Directions -
Check each line of the records below for the word "judge" and copy those where it appears.
[[ Given data, beginning ]]
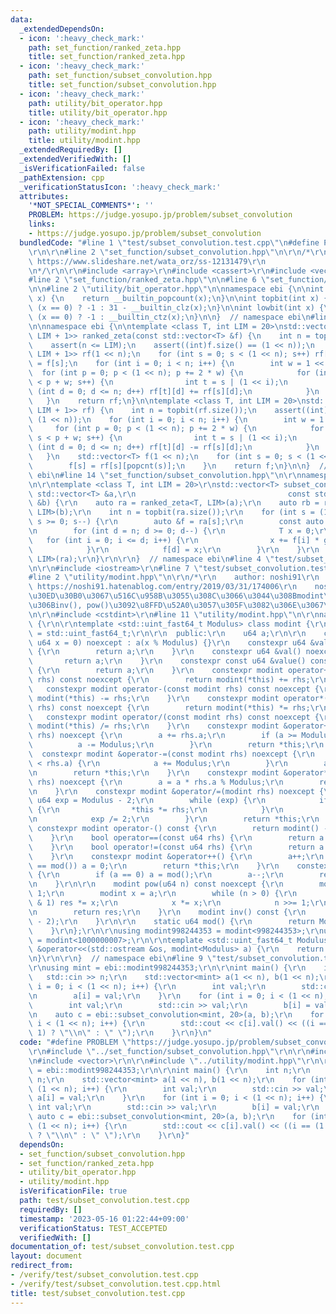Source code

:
 ```yaml
---
data:
  _extendedDependsOn:
  - icon: ':heavy_check_mark:'
    path: set_function/ranked_zeta.hpp
    title: set_function/ranked_zeta.hpp
  - icon: ':heavy_check_mark:'
    path: set_function/subset_convolution.hpp
    title: set_function/subset_convolution.hpp
  - icon: ':heavy_check_mark:'
    path: utility/bit_operator.hpp
    title: utility/bit_operator.hpp
  - icon: ':heavy_check_mark:'
    path: utility/modint.hpp
    title: utility/modint.hpp
  _extendedRequiredBy: []
  _extendedVerifiedWith: []
  _isVerificationFailed: false
  _pathExtension: cpp
  _verificationStatusIcon: ':heavy_check_mark:'
  attributes:
    '*NOT_SPECIAL_COMMENTS*': ''
    PROBLEM: https://judge.yosupo.jp/problem/subset_convolution
    links:
    - https://judge.yosupo.jp/problem/subset_convolution
  bundledCode: "#line 1 \"test/subset_convolution.test.cpp\"\n#define PROBLEM \"https://judge.yosupo.jp/problem/subset_convolution\"\
    \r\n\r\n#line 2 \"set_function/subset_convolution.hpp\"\n\r\n/*\r\n    refernce:\
    \ https://www.slideshare.net/wata_orz/ss-12131479\r\n              https://37zigen.com/subset-convolution/\r\
    \n*/\r\n\r\n#include <array>\r\n#include <cassert>\r\n#include <vector>\r\n\r\n\
    #line 2 \"set_function/ranked_zeta.hpp\"\n\n#line 6 \"set_function/ranked_zeta.hpp\"\
    \n\n#line 2 \"utility/bit_operator.hpp\"\n\nnamespace ebi {\n\nint popcnt(int\
    \ x) {\n    return __builtin_popcount(x);\n}\n\nint topbit(int x) {\n    return\
    \ (x == 0) ? -1 : 31 - __builtin_clz(x);\n}\n\nint lowbit(int x) {\n    return\
    \ (x == 0) ? -1 : __builtin_ctz(x);\n}\n\n}  // namespace ebi\n#line 8 \"set_function/ranked_zeta.hpp\"\
    \n\nnamespace ebi {\n\ntemplate <class T, int LIM = 20>\nstd::vector<std::array<T,\
    \ LIM + 1>> ranked_zeta(const std::vector<T> &f) {\n    int n = topbit(f.size());\n\
    \    assert(n <= LIM);\n    assert((int)f.size() == (1 << n));\n    std::vector<std::array<T,\
    \ LIM + 1>> rf(1 << n);\n    for (int s = 0; s < (1 << n); s++) rf[s][popcnt(s)]\
    \ = f[s];\n    for (int i = 0; i < n; i++) {\n        int w = 1 << i;\n      \
    \  for (int p = 0; p < (1 << n); p += 2 * w) {\n            for (int s = p; s\
    \ < p + w; s++) {\n                int t = s | (1 << i);\n                for\
    \ (int d = 0; d <= n; d++) rf[t][d] += rf[s][d];\n            }\n        }\n \
    \   }\n    return rf;\n}\n\ntemplate <class T, int LIM = 20>\nstd::vector<T> ranked_mobius(std::vector<std::array<T,\
    \ LIM + 1>> rf) {\n    int n = topbit(rf.size());\n    assert((int)rf.size() ==\
    \ (1 << n));\n    for (int i = 0; i < n; i++) {\n        int w = 1 << i;\n   \
    \     for (int p = 0; p < (1 << n); p += 2 * w) {\n            for (int s = p;\
    \ s < p + w; s++) {\n                int t = s | (1 << i);\n                for\
    \ (int d = 0; d <= n; d++) rf[t][d] -= rf[s][d];\n            }\n        }\n \
    \   }\n    std::vector<T> f(1 << n);\n    for (int s = 0; s < (1 << n); s++) {\n\
    \        f[s] = rf[s][popcnt(s)];\n    }\n    return f;\n}\n\n}  // namespace\
    \ ebi\n#line 14 \"set_function/subset_convolution.hpp\"\n\r\nnamespace ebi {\r\
    \n\r\ntemplate <class T, int LIM = 20>\r\nstd::vector<T> subset_convolution(const\
    \ std::vector<T> &a,\r\n                                  const std::vector<T>\
    \ &b) {\r\n    auto ra = ranked_zeta<T, LIM>(a);\r\n    auto rb = ranked_zeta<T,\
    \ LIM>(b);\r\n    int n = topbit(ra.size());\r\n    for (int s = (1 << n) - 1;\
    \ s >= 0; s--) {\r\n        auto &f = ra[s];\r\n        const auto &g = rb[s];\r\
    \n        for (int d = n; d >= 0; d--) {\r\n            T x = 0;\r\n         \
    \   for (int i = 0; i <= d; i++) {\r\n                x += f[i] * g[d - i];\r\n\
    \            }\r\n            f[d] = x;\r\n        }\r\n    }\r\n    return ranked_mobius<T,\
    \ LIM>(ra);\r\n}\r\n\r\n}  // namespace ebi\n#line 4 \"test/subset_convolution.test.cpp\"\
    \n\r\n#include <iostream>\r\n#line 7 \"test/subset_convolution.test.cpp\"\n\r\n\
    #line 2 \"utility/modint.hpp\"\n\r\n/*\r\n    author: noshi91\r\n    reference:\
    \ https://noshi91.hatenablog.com/entry/2019/03/31/174006\r\n    noshi91\u306E\u30D6\
    \u30ED\u30B0\u3067\u516C\u958B\u3055\u308C\u3066\u3044\u308Bmodint\u3092\u5143\
    \u306Binv(), pow()\u3092\u8FFD\u52A0\u3057\u305F\u3082\u306E\u3067\u3059\r\n*/\r\
    \n\r\n#include <cstdint>\r\n#line 11 \"utility/modint.hpp\"\n\r\nnamespace ebi\
    \ {\r\n\r\ntemplate <std::uint_fast64_t Modulus> class modint {\r\n    using u64\
    \ = std::uint_fast64_t;\r\n\r\n  public:\r\n    u64 a;\r\n\r\n    constexpr modint(const\
    \ u64 x = 0) noexcept : a(x % Modulus) {}\r\n    constexpr u64 &value() noexcept\
    \ {\r\n        return a;\r\n    }\r\n    constexpr u64 &val() noexcept {\r\n \
    \       return a;\r\n    }\r\n    constexpr const u64 &value() const noexcept\
    \ {\r\n        return a;\r\n    }\r\n    constexpr modint operator+(const modint\
    \ rhs) const noexcept {\r\n        return modint(*this) += rhs;\r\n    }\r\n \
    \   constexpr modint operator-(const modint rhs) const noexcept {\r\n        return\
    \ modint(*this) -= rhs;\r\n    }\r\n    constexpr modint operator*(const modint\
    \ rhs) const noexcept {\r\n        return modint(*this) *= rhs;\r\n    }\r\n \
    \   constexpr modint operator/(const modint rhs) const noexcept {\r\n        return\
    \ modint(*this) /= rhs;\r\n    }\r\n    constexpr modint &operator+=(const modint\
    \ rhs) noexcept {\r\n        a += rhs.a;\r\n        if (a >= Modulus) {\r\n  \
    \          a -= Modulus;\r\n        }\r\n        return *this;\r\n    }\r\n  \
    \  constexpr modint &operator-=(const modint rhs) noexcept {\r\n        if (a\
    \ < rhs.a) {\r\n            a += Modulus;\r\n        }\r\n        a -= rhs.a;\r\
    \n        return *this;\r\n    }\r\n    constexpr modint &operator*=(const modint\
    \ rhs) noexcept {\r\n        a = a * rhs.a % Modulus;\r\n        return *this;\r\
    \n    }\r\n    constexpr modint &operator/=(modint rhs) noexcept {\r\n       \
    \ u64 exp = Modulus - 2;\r\n        while (exp) {\r\n            if (exp % 2)\
    \ {\r\n                *this *= rhs;\r\n            }\r\n            rhs *= rhs;\r\
    \n            exp /= 2;\r\n        }\r\n        return *this;\r\n    }\r\n   \
    \ constexpr modint operator-() const {\r\n        return modint() - *this;\r\n\
    \    }\r\n    bool operator==(const u64 rhs) {\r\n        return a == rhs;\r\n\
    \    }\r\n    bool operator!=(const u64 rhs) {\r\n        return a != rhs;\r\n\
    \    }\r\n    constexpr modint &operator++() {\r\n        a++;\r\n        if (a\
    \ == mod()) a = 0;\r\n        return *this;\r\n    }\r\n    constexpr modint &operator--()\
    \ {\r\n        if (a == 0) a = mod();\r\n        a--;\r\n        return *this;\r\
    \n    }\r\n\r\n    modint pow(u64 n) const noexcept {\r\n        modint res =\
    \ 1;\r\n        modint x = a;\r\n        while (n > 0) {\r\n            if (n\
    \ & 1) res *= x;\r\n            x *= x;\r\n            n >>= 1;\r\n        }\r\
    \n        return res;\r\n    }\r\n    modint inv() const {\r\n        return pow(Modulus\
    \ - 2);\r\n    }\r\n\r\n    static u64 mod() {\r\n        return Modulus;\r\n\
    \    }\r\n};\r\n\r\nusing modint998244353 = modint<998244353>;\r\nusing modint1000000007\
    \ = modint<1000000007>;\r\n\r\ntemplate <std::uint_fast64_t Modulus>\r\nstd::ostream\
    \ &operator<<(std::ostream &os, modint<Modulus> a) {\r\n    return os << a.val();\r\
    \n}\r\n\r\n}  // namespace ebi\n#line 9 \"test/subset_convolution.test.cpp\"\n\
    \r\nusing mint = ebi::modint998244353;\r\n\r\nint main() {\r\n    int n;\r\n \
    \   std::cin >> n;\r\n    std::vector<mint> a(1 << n), b(1 << n);\r\n    for (int\
    \ i = 0; i < (1 << n); i++) {\r\n        int val;\r\n        std::cin >> val;\r\
    \n        a[i] = val;\r\n    }\r\n    for (int i = 0; i < (1 << n); i++) {\r\n\
    \        int val;\r\n        std::cin >> val;\r\n        b[i] = val;\r\n    }\r\
    \n    auto c = ebi::subset_convolution<mint, 20>(a, b);\r\n    for (int i = 0;\
    \ i < (1 << n); i++) {\r\n        std::cout << c[i].val() << ((i == (1 << n) -\
    \ 1) ? \"\\n\" : \" \");\r\n    }\r\n}\n"
  code: "#define PROBLEM \"https://judge.yosupo.jp/problem/subset_convolution\"\r\n\
    \r\n#include \"../set_function/subset_convolution.hpp\"\r\n\r\n#include <iostream>\r\
    \n#include <vector>\r\n\r\n#include \"../utility/modint.hpp\"\r\n\r\nusing mint\
    \ = ebi::modint998244353;\r\n\r\nint main() {\r\n    int n;\r\n    std::cin >>\
    \ n;\r\n    std::vector<mint> a(1 << n), b(1 << n);\r\n    for (int i = 0; i <\
    \ (1 << n); i++) {\r\n        int val;\r\n        std::cin >> val;\r\n       \
    \ a[i] = val;\r\n    }\r\n    for (int i = 0; i < (1 << n); i++) {\r\n       \
    \ int val;\r\n        std::cin >> val;\r\n        b[i] = val;\r\n    }\r\n   \
    \ auto c = ebi::subset_convolution<mint, 20>(a, b);\r\n    for (int i = 0; i <\
    \ (1 << n); i++) {\r\n        std::cout << c[i].val() << ((i == (1 << n) - 1)\
    \ ? \"\\n\" : \" \");\r\n    }\r\n}"
  dependsOn:
  - set_function/subset_convolution.hpp
  - set_function/ranked_zeta.hpp
  - utility/bit_operator.hpp
  - utility/modint.hpp
  isVerificationFile: true
  path: test/subset_convolution.test.cpp
  requiredBy: []
  timestamp: '2023-05-16 01:22:44+09:00'
  verificationStatus: TEST_ACCEPTED
  verifiedWith: []
documentation_of: test/subset_convolution.test.cpp
layout: document
redirect_from:
- /verify/test/subset_convolution.test.cpp
- /verify/test/subset_convolution.test.cpp.html
title: test/subset_convolution.test.cpp
---
```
[[ Given data, end ]]
Response to this task -
    PROBLEM: https://judge.yosupo.jp/problem/subset_convolution
    - https://judge.yosupo.jp/problem/subset_convolution
  bundledCode: "#line 1 \"test/subset_convolution.test.cpp\"\n#define PROBLEM \"https://judge.yosupo.jp/problem/subset_convolution\"\
  code: "#define PROBLEM \"https://judge.yosupo.jp/problem/subset_convolution\"\r\n\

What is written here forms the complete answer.